I haven't had a chance to do more than glance at the article at this point. I will read it in depth later.

It strikes me as an apples and oranges comparison to compare the 1929 era depression with today. The country was much stronger then with vast reserves of oil and a very strong currency; the U.S. was also the manufacturing power of the world.

There was another huge fundamental difference; namely the gold standard.

The government was limted as to what it could print in currency; so the dollar remained strong. When "hoarding" gold was made illegal and the populace was required to give up their excess gold, the currency was devalued to some extent relative to gold (35 to 20 dollars per ounce) but nothing like what has taken place in the intervening years. For a while we had a two tier gold standard where the public could not own gold but dollars were still exchangeable by foreign countries. Charles DeGaulle called the United States on their money printing and then called their bluff. It got so bad in the 70's that Nixon would have divested the United States of their entire gold hoard had he not chosen to default.

From then on the world was on a paper standard and what took place since then has led us to where we are today with the U.S. dollar currently being worth about $0.03 of its former value. Some of that but only a small minority took place prior to 1970.

There is no going back at this point. There is no way without a manufacturing base to pay back what has been borrowed. So which way will the U.S. default?
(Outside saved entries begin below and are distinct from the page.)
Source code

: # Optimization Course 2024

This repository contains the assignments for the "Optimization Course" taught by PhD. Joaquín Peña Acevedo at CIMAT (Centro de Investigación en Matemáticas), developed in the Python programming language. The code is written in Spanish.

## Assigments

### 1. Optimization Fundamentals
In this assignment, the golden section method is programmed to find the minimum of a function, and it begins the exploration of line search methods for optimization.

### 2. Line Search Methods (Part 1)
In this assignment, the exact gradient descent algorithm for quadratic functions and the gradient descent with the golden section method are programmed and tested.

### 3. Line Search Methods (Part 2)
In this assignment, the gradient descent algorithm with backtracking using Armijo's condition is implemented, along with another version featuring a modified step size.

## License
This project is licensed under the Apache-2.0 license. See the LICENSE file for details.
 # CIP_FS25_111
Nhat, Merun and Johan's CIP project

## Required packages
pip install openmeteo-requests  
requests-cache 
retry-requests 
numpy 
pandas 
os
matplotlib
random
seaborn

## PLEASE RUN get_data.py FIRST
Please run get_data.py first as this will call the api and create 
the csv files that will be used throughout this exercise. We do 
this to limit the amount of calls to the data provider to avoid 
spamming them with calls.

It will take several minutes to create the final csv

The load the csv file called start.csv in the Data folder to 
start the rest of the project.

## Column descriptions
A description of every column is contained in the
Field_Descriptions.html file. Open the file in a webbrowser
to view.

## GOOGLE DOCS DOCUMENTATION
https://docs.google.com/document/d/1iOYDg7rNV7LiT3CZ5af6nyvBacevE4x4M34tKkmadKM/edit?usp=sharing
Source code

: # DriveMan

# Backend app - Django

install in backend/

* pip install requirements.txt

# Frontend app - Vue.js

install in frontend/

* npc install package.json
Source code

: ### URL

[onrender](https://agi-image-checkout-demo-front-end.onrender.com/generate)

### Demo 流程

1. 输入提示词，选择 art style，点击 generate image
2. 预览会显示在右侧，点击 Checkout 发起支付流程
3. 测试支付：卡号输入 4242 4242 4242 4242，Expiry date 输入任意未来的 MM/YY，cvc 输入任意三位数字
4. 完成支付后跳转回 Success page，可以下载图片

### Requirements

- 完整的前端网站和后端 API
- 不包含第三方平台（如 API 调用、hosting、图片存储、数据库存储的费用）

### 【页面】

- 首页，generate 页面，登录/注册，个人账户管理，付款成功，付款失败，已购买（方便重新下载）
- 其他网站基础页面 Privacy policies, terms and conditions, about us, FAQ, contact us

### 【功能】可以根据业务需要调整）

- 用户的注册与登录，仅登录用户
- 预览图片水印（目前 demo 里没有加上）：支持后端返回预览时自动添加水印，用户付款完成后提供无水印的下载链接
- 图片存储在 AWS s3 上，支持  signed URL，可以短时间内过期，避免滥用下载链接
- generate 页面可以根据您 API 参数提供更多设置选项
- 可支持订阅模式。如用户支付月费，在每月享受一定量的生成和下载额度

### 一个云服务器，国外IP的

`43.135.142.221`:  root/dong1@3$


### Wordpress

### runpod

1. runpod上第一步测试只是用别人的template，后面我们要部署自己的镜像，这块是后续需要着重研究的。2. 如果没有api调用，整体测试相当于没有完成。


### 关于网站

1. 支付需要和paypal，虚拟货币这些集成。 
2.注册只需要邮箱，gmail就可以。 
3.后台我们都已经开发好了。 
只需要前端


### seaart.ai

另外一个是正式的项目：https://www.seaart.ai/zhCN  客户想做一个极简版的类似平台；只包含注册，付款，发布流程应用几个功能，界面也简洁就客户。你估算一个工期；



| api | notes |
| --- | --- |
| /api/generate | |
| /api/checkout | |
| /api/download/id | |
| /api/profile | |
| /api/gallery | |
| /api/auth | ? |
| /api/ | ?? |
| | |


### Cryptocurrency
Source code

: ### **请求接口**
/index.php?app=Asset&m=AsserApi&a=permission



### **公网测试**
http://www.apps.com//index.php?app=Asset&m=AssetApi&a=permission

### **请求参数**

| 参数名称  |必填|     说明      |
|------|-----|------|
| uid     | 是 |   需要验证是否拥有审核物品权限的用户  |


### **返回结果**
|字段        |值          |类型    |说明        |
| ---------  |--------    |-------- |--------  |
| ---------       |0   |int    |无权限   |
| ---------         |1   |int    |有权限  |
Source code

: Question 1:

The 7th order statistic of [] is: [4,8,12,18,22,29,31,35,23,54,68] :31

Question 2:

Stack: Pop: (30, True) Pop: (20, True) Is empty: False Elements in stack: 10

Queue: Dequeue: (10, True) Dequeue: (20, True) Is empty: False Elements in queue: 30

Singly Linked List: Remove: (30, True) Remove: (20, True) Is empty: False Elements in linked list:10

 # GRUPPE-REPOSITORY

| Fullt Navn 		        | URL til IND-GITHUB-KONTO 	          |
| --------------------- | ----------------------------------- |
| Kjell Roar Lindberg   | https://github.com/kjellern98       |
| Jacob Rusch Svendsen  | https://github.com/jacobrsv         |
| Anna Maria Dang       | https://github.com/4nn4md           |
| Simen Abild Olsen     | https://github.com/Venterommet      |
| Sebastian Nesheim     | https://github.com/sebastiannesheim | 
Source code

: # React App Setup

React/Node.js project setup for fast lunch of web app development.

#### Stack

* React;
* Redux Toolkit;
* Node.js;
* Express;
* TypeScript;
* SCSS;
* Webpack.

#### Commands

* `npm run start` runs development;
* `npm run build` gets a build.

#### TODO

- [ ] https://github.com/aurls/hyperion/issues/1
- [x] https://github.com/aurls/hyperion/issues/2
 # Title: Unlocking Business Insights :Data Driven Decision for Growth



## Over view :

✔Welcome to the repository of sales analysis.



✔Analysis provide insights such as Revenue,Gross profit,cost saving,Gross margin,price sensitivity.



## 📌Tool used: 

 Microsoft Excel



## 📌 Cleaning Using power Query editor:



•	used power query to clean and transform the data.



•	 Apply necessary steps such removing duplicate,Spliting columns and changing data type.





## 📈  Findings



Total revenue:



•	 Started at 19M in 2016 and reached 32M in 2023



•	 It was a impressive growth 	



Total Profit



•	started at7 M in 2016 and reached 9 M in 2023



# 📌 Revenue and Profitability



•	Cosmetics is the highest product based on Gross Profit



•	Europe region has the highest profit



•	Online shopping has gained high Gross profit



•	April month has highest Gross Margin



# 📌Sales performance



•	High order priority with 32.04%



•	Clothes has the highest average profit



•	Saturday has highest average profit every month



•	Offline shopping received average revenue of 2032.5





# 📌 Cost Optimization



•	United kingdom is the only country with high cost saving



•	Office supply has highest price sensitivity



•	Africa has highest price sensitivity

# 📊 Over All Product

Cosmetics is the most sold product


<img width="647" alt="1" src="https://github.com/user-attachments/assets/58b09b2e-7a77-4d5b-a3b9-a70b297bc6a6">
It will be easier on the U.S. and the rest of the world to continue printing, continue devaluing the dollar, and hopefully, gradually to move the U.S. to its new and much reduced world status. Politically no politician has the guts to do what Volker did and the economy couldn't take it if it were attempted. So the great crash projected by the long wave analysts is taking place openly "in secret" as the dollar continues devaluing. It will probably need to get to approx 1/2 to a 1/3 of its current value to "square" things. This is the grand purpose of a Dow/Gold chart. It shows that in spite of apparent value the Dow is and has been crashing since the start of the 21st century. Whether the Dow goes to 1000 or the Dow goes to 30,000 makes no difference, the Dow/Gold ratio will fall to 1 or perhaps a little below.
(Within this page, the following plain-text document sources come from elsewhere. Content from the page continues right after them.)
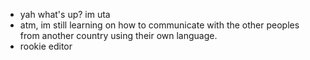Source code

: - yah what's up? im uta
- atm, im still learning on how to communicate
with the other peoples from another
country using their own language.
- rookie editor 

<!---
utaabries/utaabries is a  special repository because 
its `README.md` (this file) 
appears on your gitHub profile.
you can click the preview 
link to take a look at your changes.
--->
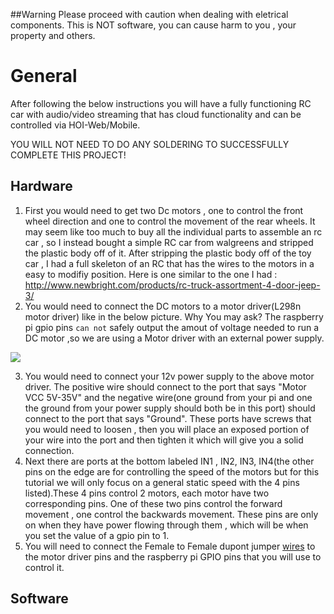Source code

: 


##Warning
Please proceed with caution when dealing with eletrical components. This is NOT software, you can cause harm to you , your property and others.


# General

After following the below instructions you will have a fully functioning RC car with audio/video streaming that has cloud functionality and can be controlled via HOI-Web/Mobile.

YOU WILL NOT NEED TO DO ANY SOLDERING TO SUCCESSFULLY COMPLETE THIS PROJECT!

## Hardware

1. First you would need to get two Dc motors , one to control the front wheel direction and one to control the movement of the rear wheels. It may seem like too much to buy all the individual parts to assemble an rc car , so I instead bought a simple RC car from walgreens and stripped the plastic body off of it. After stripping the plastic body off of the toy car , I had a full skeleton of an RC that has the wires to the motors in a easy to modifiy position. Here is one similar to the one I had : http://www.newbright.com/products/rc-truck-assortment-4-door-jeep-3/
2. You would need to connect the DC motors to a motor driver(L298n motor driver) like in the below picture. 
Why You may ask? The raspberry pi gpio pins `can not` safely output the amout of voltage needed to run a DC motor ,so we are using a Motor driver with an external power supply.

<img src = "https://github.com/House-of-IoT/Ralph/blob/master/L298N-Pinout.png"/>

3. You would need to connect your 12v power supply to the above motor driver. The positive wire should connect to the port that says "Motor VCC 5V-35V" and the negative wire(one ground from your pi and one the ground from your power supply should both be in this port) should connect to the port that says "Ground". These ports have screws that you would need to loosen , then you will place an exposed portion of your wire into the port and then tighten it which will give you a solid connection. 
4. Next there are ports at the bottom labeled IN1 , IN2, IN3, IN4(the other pins on the edge are for controlling the speed of the motors but for this tutorial we will only focus on a general static speed with the 4 pins listed).These 4 pins control 2 motors, each motor have two corresponding pins. One of these two pins control the forward movement , one control the backwards movement. These pins are only on when they have power flowing through them , which will be when you set the value of a gpio pin to 1.
5. You will need to connect the Female to Female dupont jumper [wires](https://www.amazon.com/GenBasic-Piece-Female-Jumper-Wires/dp/B077NH83CJ/ref=asc_df_B077NH83CJ/?tag=hyprod-20&linkCode=df0&hvadid=309750549985&hvpos=&hvnetw=g&hvrand=6244468396297283499&hvpone=&hvptwo=&hvqmt=&hvdev=c&hvdvcmdl=&hvlocint=&hvlocphy=9021724&hvtargid=pla-567322001486&psc=1) to the motor driver pins and the raspberry pi GPIO pins that you will use to control it.

## Software
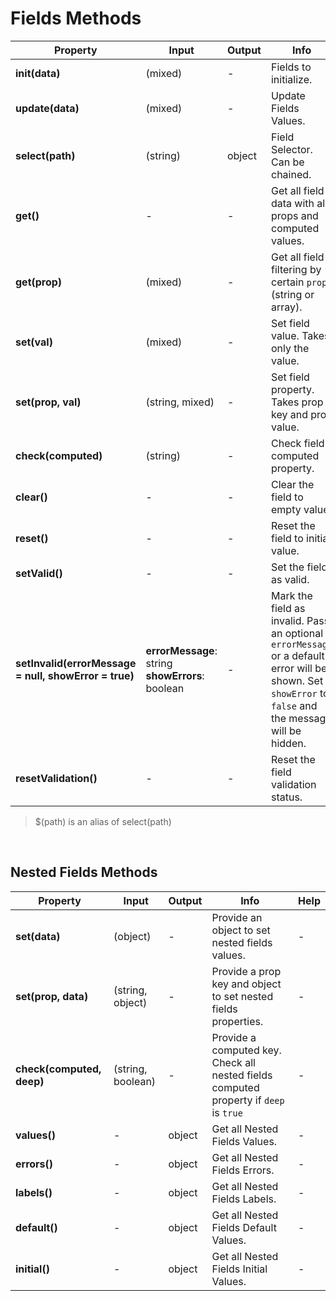 # Fields Methods

| Property | Input | Output | Info | Help |
|---|---|---|---|---|
| **init(data)** | (mixed) | - | Fields to initialize. | - |
| **update(data)** | (mixed) | - | Update Fields Values. | - |
| **select(path)** | (string) | object | Field Selector. Can be chained. | - |
| **get()** | - | - | Get all field data with all props and computed values. | - |
| **get(prop)** | (mixed) | - | Get all field filtering by certain `props` (string or array). | - |
| **set(val)** | (mixed) | - | Set field value. Takes only the value. | - |
| **set(prop, val)** | (string, mixed) | - | Set field property. Takes prop key and prop value. | - |
| **check(computed)** | (string) | - | Check field computed property. | - |
| **clear()** | - | - | Clear the field to empty value. | - |
| **reset()** | - | - | Reset the field to initial value. | - |
| **setValid()** | - | - | Set the field as valid. | - |
| **setInvalid(errorMessage = null, showError = true)** | **errorMessage**: string <br> **showErrors**: boolean | - | Mark the field as invalid. Pass an optional `errorMessage` or a default error will be shown. Set `showError` to `false` and the message will be hidden.  | - |
| **resetValidation()** | - | - | Reset the field validation status. | - |

> $(path) is an alias of select(path)

<br>

## Nested Fields Methods

| Property | Input | Output | Info | Help |
|---|---|---|---|---|
| **set(data)** | (object) | - | Provide an object to set nested fields values. | - |
| **set(prop, data)** | (string, object) | - | Provide a prop key and object to set nested fields properties. | - |
| **check(computed, deep)** | (string, boolean) | - | Provide a computed key. Check all nested fields computed property if `deep` is `true` | - |
| **values()** | - | object | Get all Nested Fields Values. | - |
| **errors()** | - | object | Get all Nested Fields Errors. | - |
| **labels()** | - | object | Get all Nested Fields Labels. | - |
| **default()** | - | object | Get all Nested Fields Default Values. | - |
| **initial()** | - | object | Get all Nested Fields Initial Values. | - |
Bernanke, before he got the job as money printer in chief announced to the world that he would print money and throw it out of helicopters if necessary to prevent deflation. On this one point I actually believe him.
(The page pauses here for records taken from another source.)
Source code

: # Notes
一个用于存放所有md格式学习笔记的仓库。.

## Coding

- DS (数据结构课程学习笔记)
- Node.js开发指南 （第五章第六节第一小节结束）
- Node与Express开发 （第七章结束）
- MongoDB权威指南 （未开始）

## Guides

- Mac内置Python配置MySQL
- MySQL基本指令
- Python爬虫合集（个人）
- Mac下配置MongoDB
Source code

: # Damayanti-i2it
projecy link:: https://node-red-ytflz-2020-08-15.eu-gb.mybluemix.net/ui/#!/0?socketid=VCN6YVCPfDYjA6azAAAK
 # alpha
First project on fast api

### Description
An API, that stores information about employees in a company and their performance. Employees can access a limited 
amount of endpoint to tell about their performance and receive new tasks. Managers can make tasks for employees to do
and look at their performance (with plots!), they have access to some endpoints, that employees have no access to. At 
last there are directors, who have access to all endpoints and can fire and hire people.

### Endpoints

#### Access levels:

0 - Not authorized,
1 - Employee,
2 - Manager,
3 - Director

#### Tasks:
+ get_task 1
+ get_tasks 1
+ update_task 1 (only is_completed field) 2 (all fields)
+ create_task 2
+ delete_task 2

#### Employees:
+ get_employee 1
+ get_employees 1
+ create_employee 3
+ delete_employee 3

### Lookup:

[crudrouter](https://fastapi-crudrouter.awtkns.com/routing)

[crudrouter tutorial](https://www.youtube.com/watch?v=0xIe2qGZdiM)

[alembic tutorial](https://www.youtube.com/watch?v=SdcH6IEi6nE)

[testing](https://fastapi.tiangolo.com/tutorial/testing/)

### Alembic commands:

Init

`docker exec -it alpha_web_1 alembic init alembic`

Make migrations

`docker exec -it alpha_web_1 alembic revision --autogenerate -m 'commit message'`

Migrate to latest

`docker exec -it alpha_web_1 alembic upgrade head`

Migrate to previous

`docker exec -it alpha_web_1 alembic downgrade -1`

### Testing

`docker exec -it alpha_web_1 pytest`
Regardless, the purchasing power of the dollar needs to come down with respect to the other world currencies and gold helps one to maintain the purchasing power of what they already own. In some few cases it can increase wealth but that is not the "prime directive" with gold.

Here is another viewpoint on the same subject.

http://www.321gold.com/editorials/thomson_s/thomson_s_010510.html

The summation is in point #23.

P.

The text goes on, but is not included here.